RECORD SET
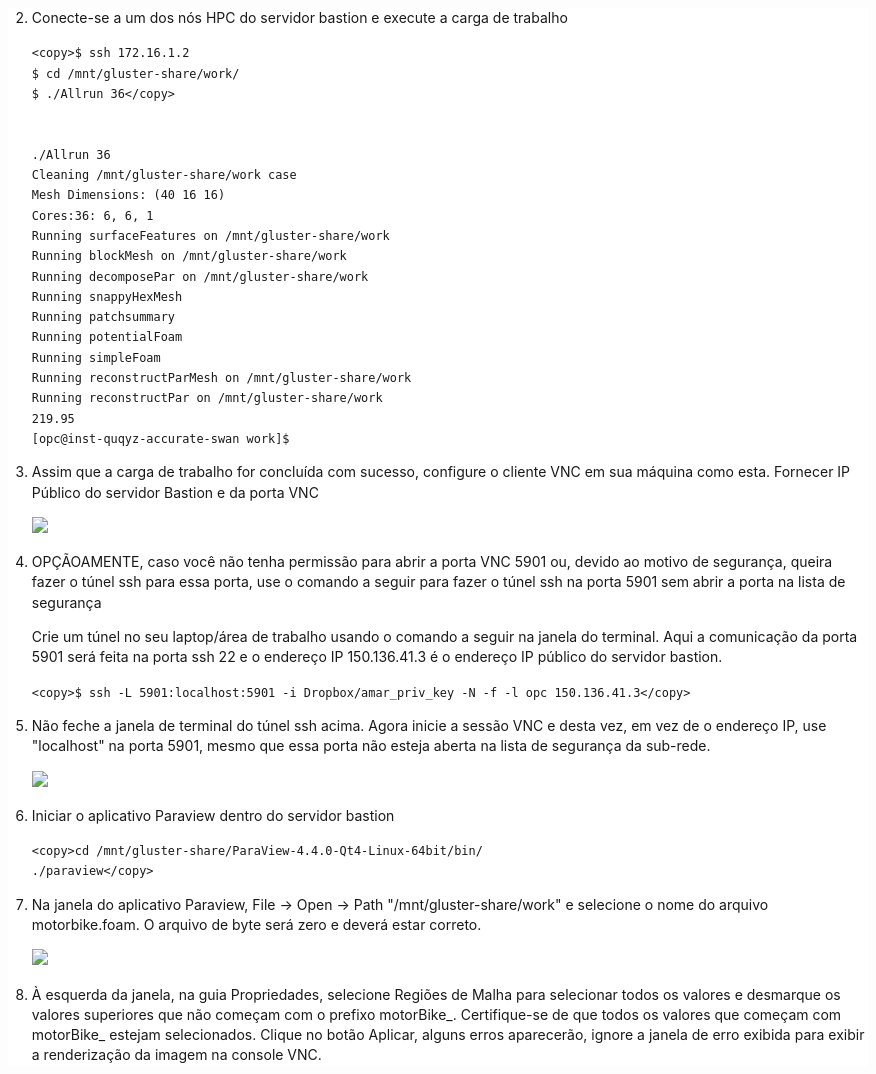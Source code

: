 2.  Conecte-se a um dos nós HPC do servidor bastion e execute a carga de trabalho
    
        <copy>$ ssh 172.16.1.2
        $ cd /mnt/gluster-share/work/
        $ ./Allrun 36</copy>
        
    
        ./Allrun 36
        Cleaning /mnt/gluster-share/work case
        Mesh Dimensions: (40 16 16)
        Cores:36: 6, 6, 1
        Running surfaceFeatures on /mnt/gluster-share/work
        Running blockMesh on /mnt/gluster-share/work
        Running decomposePar on /mnt/gluster-share/work
        Running snappyHexMesh
        Running patchsummary
        Running potentialFoam
        Running simpleFoam
        Running reconstructParMesh on /mnt/gluster-share/work
        Running reconstructPar on /mnt/gluster-share/work
        219.95
        [opc@inst-quqyz-accurate-swan work]$
        
3.  Assim que a carga de trabalho for concluída com sucesso, configure o cliente VNC em sua máquina como esta. Fornecer IP Público do servidor Bastion e da porta VNC
    
    ![](./images/24-VNC_Connection.png " ")
    
4.  OPÇÃOAMENTE, caso você não tenha permissão para abrir a porta VNC 5901 ou, devido ao motivo de segurança, queira fazer o túnel ssh para essa porta, use o comando a seguir para fazer o túnel ssh na porta 5901 sem abrir a porta na lista de segurança
    
    Crie um túnel no seu laptop/área de trabalho usando o comando a seguir na janela do terminal. Aqui a comunicação da porta 5901 será feita na porta ssh 22 e o endereço IP 150.136.41.3 é o endereço IP público do servidor bastion.
    
        <copy>$ ssh -L 5901:localhost:5901 -i Dropbox/amar_priv_key -N -f -l opc 150.136.41.3</copy>
        
5.  Não feche a janela de terminal do túnel ssh acima. Agora inicie a sessão VNC e desta vez, em vez de o endereço IP, use "localhost" na porta 5901, mesmo que essa porta não esteja aberta na lista de segurança da sub-rede.
    
    ![](./images/28-ssh_Tunnel.png " ")
    
6.  Iniciar o aplicativo Paraview dentro do servidor bastion
    
        <copy>cd /mnt/gluster-share/ParaView-4.4.0-Qt4-Linux-64bit/bin/
        ./paraview</copy>
        
7.  Na janela do aplicativo Paraview, File -> Open -> Path "/mnt/gluster-share/work" e selecione o nome do arquivo motorbike.foam. O arquivo de byte será zero e deverá estar correto.
    
    ![](./images/25-Paraview_Menu.png " ")
    
8.  À esquerda da janela, na guia Propriedades, selecione Regiões de Malha para selecionar todos os valores e desmarque os valores superiores que não começam com o prefixo motorBike\_. Certifique-se de que todos os valores que começam com motorBike\_ estejam selecionados. Clique no botão Aplicar, alguns erros aparecerão, ignore a janela de erro exibida para exibir a renderização da imagem na console VNC.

ASSIGNED TASK
What lines of the data include the word "será"? Copy each of them.

OUTPUT
    Crie um túnel no seu laptop/área de trabalho usando o comando a seguir na janela do terminal. Aqui a comunicação da porta 5901 será feita na porta ssh 22 e o endereço IP 150.136.41.3 é o endereço IP público do servidor bastion.
7.  Na janela do aplicativo Paraview, File -> Open -> Path "/mnt/gluster-share/work" e selecione o nome do arquivo motorbike.foam. O arquivo de byte será zero e deverá estar correto.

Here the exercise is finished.